The Ring Road: For a more extensive adventure, consider driving Iceland’s Ring Road, which circumnavigates the entire island. Along this route, you’ll encounter breathtaking natural wonders, from cascading waterfalls like Seljalandsfoss and Skogafoss to the dramatic landscapes of the East Fjords and the tranquil beauty of Lake Myvatn.
The South Coast: If you’re seeking dramatic vistas and black sand beaches, head to Iceland’s South Coast. Here, you’ll encounter the otherworldly Reynisfjara Beach, known for its black sands, towering basalt columns, and roaring waves. Nearby, you can explore Vatnajokull National Park, home to Europe’s largest glacier, Vatnajokull, and witness the stunning Jokulsarlon Glacier Lagoon.
Snæfellsnes Peninsula: This gem of Iceland’s west coast offers a condensed version of the country’s diverse landscapes. Explore the charming fishing villages of the Snaefellsness Peninsula, venture into sea caves at Djupalonssandur Beach, and marvel at the looming Snæfellsjokull volcano, said to be the entrance to the center of the Earth in Jules Verne’s “Journey to the Center of the Earth.”
2. Book a Tour and Experience Outdoor Activities
Iceland is a haven for adventure enthusiasts, and booking tours is an excellent way to experience the country’s natural wonders while ensuring safety and expert guidance. Here are some thrilling outdoor activities to consider:
Glacier Hiking: Strap on your crampon and take a tour to go glacier hiking and explore the stunning ice formations of glaciers like Solheimajokull or Svinafellsjokull.
Volcano Tours: There are many Iceland volcano sites that you can visit on tours. You can walk through lava fields, witness active volcanic eruption sites, and even descend into magma chambers at locations like Thrihnukagigur.
Hot Springs: Iceland boasts numerous natural hot springs where you can relax and unwind. Don’t miss the most popular of them all, the Blue Lagoon, a geothermal spa with milky blue waters surrounded by a rugged lava field.
Whale Watching: Iceland’s waters are teeming with marine life, including up to 12 species of whales. Join a whale-watching tour from Reykjavik or Husavik for a chance to spot majestic creatures like humpback whales, orcas, and minke whales.
Horseback Riding: Explore Iceland’s vast and diverse landscapes on the back of the Icelandic horse, a unique and sturdy breed that has been in the country for over a thousand years. Riding through lava fields, meadows, and along the shores gives an unparalleled view of the nation’s beauty.
Northern Lights Tour: Experience the magical Aurora Borealis, especially during the winter months. Tours take you away from city lights to dark areas, maximizing your chances of witnessing this natural wonder.
Ice Caving: Venture beneath the surface of glaciers to discover breathtaking blue ice caves. if you are visiting Iceland between November and March. The experience is truly surreal as you explore these natural wonders with guides who ensure your safety.

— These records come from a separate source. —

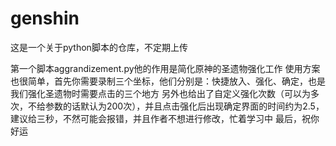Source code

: # genshin
这是一个关于python脚本的仓库，不定期上传


第一个脚本aggrandizement.py他的作用是简化原神的圣遗物强化工作
使用方案也很简单，首先你需要录制三个坐标，他们分别是：快捷放入、强化、确定，也是我们强化圣遗物时需要点击的三个地方
另外也给出了自定义强化次数（可以为多次，不给参数的话默认为200次），并且点击强化后出现确定界面的时间约为2.5，建议给三秒，不然可能会报错，并且作者不想进行修改，忙着学习中
最后，祝你好运

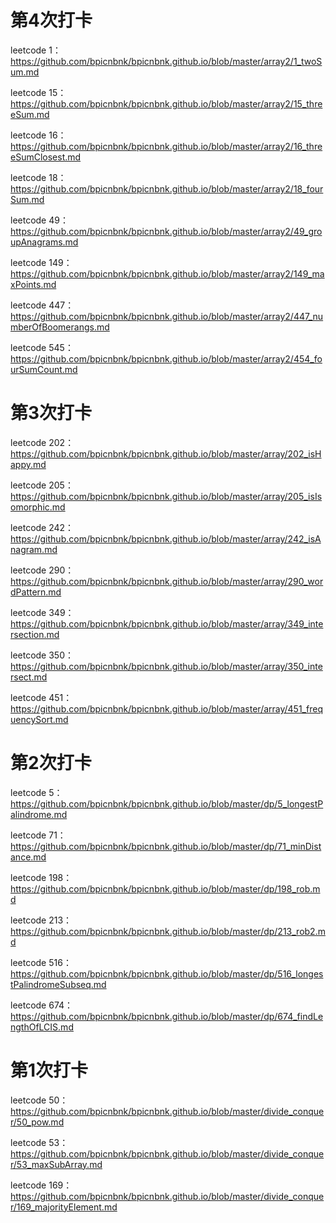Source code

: # 第4次打卡
leetcode 1：https://github.com/bpicnbnk/bpicnbnk.github.io/blob/master/array2/1_twoSum.md

leetcode 15：https://github.com/bpicnbnk/bpicnbnk.github.io/blob/master/array2/15_threeSum.md

leetcode 16：https://github.com/bpicnbnk/bpicnbnk.github.io/blob/master/array2/16_threeSumClosest.md

leetcode 18：https://github.com/bpicnbnk/bpicnbnk.github.io/blob/master/array2/18_fourSum.md

leetcode 49：https://github.com/bpicnbnk/bpicnbnk.github.io/blob/master/array2/49_groupAnagrams.md

leetcode 149：https://github.com/bpicnbnk/bpicnbnk.github.io/blob/master/array2/149_maxPoints.md

leetcode 447：https://github.com/bpicnbnk/bpicnbnk.github.io/blob/master/array2/447_numberOfBoomerangs.md

leetcode 545：https://github.com/bpicnbnk/bpicnbnk.github.io/blob/master/array2/454_fourSumCount.md

# 第3次打卡
leetcode 202：https://github.com/bpicnbnk/bpicnbnk.github.io/blob/master/array/202_isHappy.md

leetcode 205：https://github.com/bpicnbnk/bpicnbnk.github.io/blob/master/array/205_isIsomorphic.md

leetcode 242：https://github.com/bpicnbnk/bpicnbnk.github.io/blob/master/array/242_isAnagram.md

leetcode 290：https://github.com/bpicnbnk/bpicnbnk.github.io/blob/master/array/290_wordPattern.md

leetcode 349：https://github.com/bpicnbnk/bpicnbnk.github.io/blob/master/array/349_intersection.md

leetcode 350：https://github.com/bpicnbnk/bpicnbnk.github.io/blob/master/array/350_intersect.md

leetcode 451：https://github.com/bpicnbnk/bpicnbnk.github.io/blob/master/array/451_frequencySort.md

# 第2次打卡
leetcode 5：https://github.com/bpicnbnk/bpicnbnk.github.io/blob/master/dp/5_longestPalindrome.md

leetcode 71：https://github.com/bpicnbnk/bpicnbnk.github.io/blob/master/dp/71_minDistance.md

leetcode 198：https://github.com/bpicnbnk/bpicnbnk.github.io/blob/master/dp/198_rob.md

leetcode 213：https://github.com/bpicnbnk/bpicnbnk.github.io/blob/master/dp/213_rob2.md

leetcode 516：https://github.com/bpicnbnk/bpicnbnk.github.io/blob/master/dp/516_longestPalindromeSubseq.md

leetcode 674：https://github.com/bpicnbnk/bpicnbnk.github.io/blob/master/dp/674_findLengthOfLCIS.md

# 第1次打卡
leetcode 50：https://github.com/bpicnbnk/bpicnbnk.github.io/blob/master/divide_conquer/50_pow.md

leetcode 53：https://github.com/bpicnbnk/bpicnbnk.github.io/blob/master/divide_conquer/53_maxSubArray.md

leetcode 169：https://github.com/bpicnbnk/bpicnbnk.github.io/blob/master/divide_conquer/169_majorityElement.md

3. Experience Icelandic Local Culture and Cuisine
While Iceland’s natural wonders are captivating, the country’s culture and cuisine add depth to your solo journey.
Icelanders celebrate their culture through various festivals. If your visit aligns with one of these events, don’t miss the chance to immerse yourself in Icelandic music, art, and traditions. Reykjavik Arts Festival and Iceland Airwaves are renowned festivals that showcase the country’s vibrant cultural scene.
Icelandic cuisine is a blend of tradition and innovation. Local Icelandic food includes more appetizing options like hearty lamb stew and Icelandic hotdogs, along with options only the brave will taste like sour ram’s testicles. Regardless, exploring Iceland cuisine is a great way to experience the culture.
Get Ready for Your Solo Iceland Adventure
Solo travel in Iceland is not only safe but also an enriching experience that connects you with stunning landscapes, rich culture, and warm-hearted people. The freedom to explore at your own pace, the thrill of outdoor adventures, and the delights of local cuisine make Iceland a top destination for solo travellers. As you venture into this land of ice and fire, the people of Iceland are always ready to assist. Don’t hesitate to seek help when needed.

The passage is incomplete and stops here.